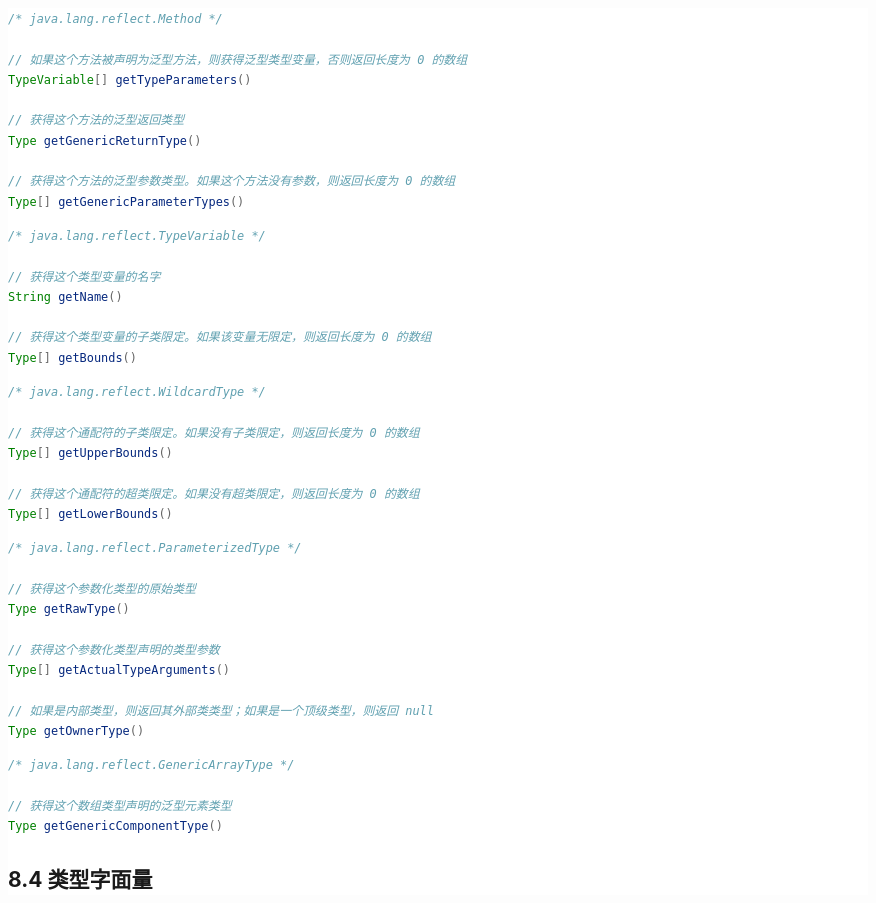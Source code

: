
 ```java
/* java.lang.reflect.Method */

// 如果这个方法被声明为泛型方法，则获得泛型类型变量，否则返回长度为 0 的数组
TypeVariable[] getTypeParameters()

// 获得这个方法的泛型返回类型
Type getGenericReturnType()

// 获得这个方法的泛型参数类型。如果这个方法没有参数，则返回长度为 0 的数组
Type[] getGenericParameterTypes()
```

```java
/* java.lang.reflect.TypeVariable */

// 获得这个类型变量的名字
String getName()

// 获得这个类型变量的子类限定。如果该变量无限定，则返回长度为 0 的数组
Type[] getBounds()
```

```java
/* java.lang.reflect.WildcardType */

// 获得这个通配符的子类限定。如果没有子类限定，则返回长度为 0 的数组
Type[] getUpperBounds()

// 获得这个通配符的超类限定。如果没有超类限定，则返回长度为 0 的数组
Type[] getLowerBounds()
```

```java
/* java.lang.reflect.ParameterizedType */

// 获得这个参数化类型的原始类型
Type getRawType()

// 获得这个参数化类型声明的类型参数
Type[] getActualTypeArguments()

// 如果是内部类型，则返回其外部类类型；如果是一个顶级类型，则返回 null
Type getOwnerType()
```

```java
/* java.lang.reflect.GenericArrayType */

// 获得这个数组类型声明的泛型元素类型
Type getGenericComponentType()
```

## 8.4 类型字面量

> EXERCISE DESCRIPTION
All of the records above should be returned exactly, though the pictures should not.

> TASK RESPONSE
Source code

:
 ```java
/* java.lang.reflect.Method */

// 如果这个方法被声明为泛型方法，则获得泛型类型变量，否则返回长度为 0 的数组
TypeVariable[] getTypeParameters()

// 获得这个方法的泛型返回类型
Type getGenericReturnType()

// 获得这个方法的泛型参数类型。如果这个方法没有参数，则返回长度为 0 的数组
Type[] getGenericParameterTypes()
```

```java
/* java.lang.reflect.TypeVariable */

// 获得这个类型变量的名字
String getName()

// 获得这个类型变量的子类限定。如果该变量无限定，则返回长度为 0 的数组
Type[] getBounds()
```

```java
/* java.lang.reflect.WildcardType */

// 获得这个通配符的子类限定。如果没有子类限定，则返回长度为 0 的数组
Type[] getUpperBounds()

// 获得这个通配符的超类限定。如果没有超类限定，则返回长度为 0 的数组
Type[] getLowerBounds()
```

```java
/* java.lang.reflect.ParameterizedType */

// 获得这个参数化类型的原始类型
Type getRawType()

// 获得这个参数化类型声明的类型参数
Type[] getActualTypeArguments()

// 如果是内部类型，则返回其外部类类型；如果是一个顶级类型，则返回 null
Type getOwnerType()
```

```java
/* java.lang.reflect.GenericArrayType */

// 获得这个数组类型声明的泛型元素类型
Type getGenericComponentType()
```

## 8.4 类型字面量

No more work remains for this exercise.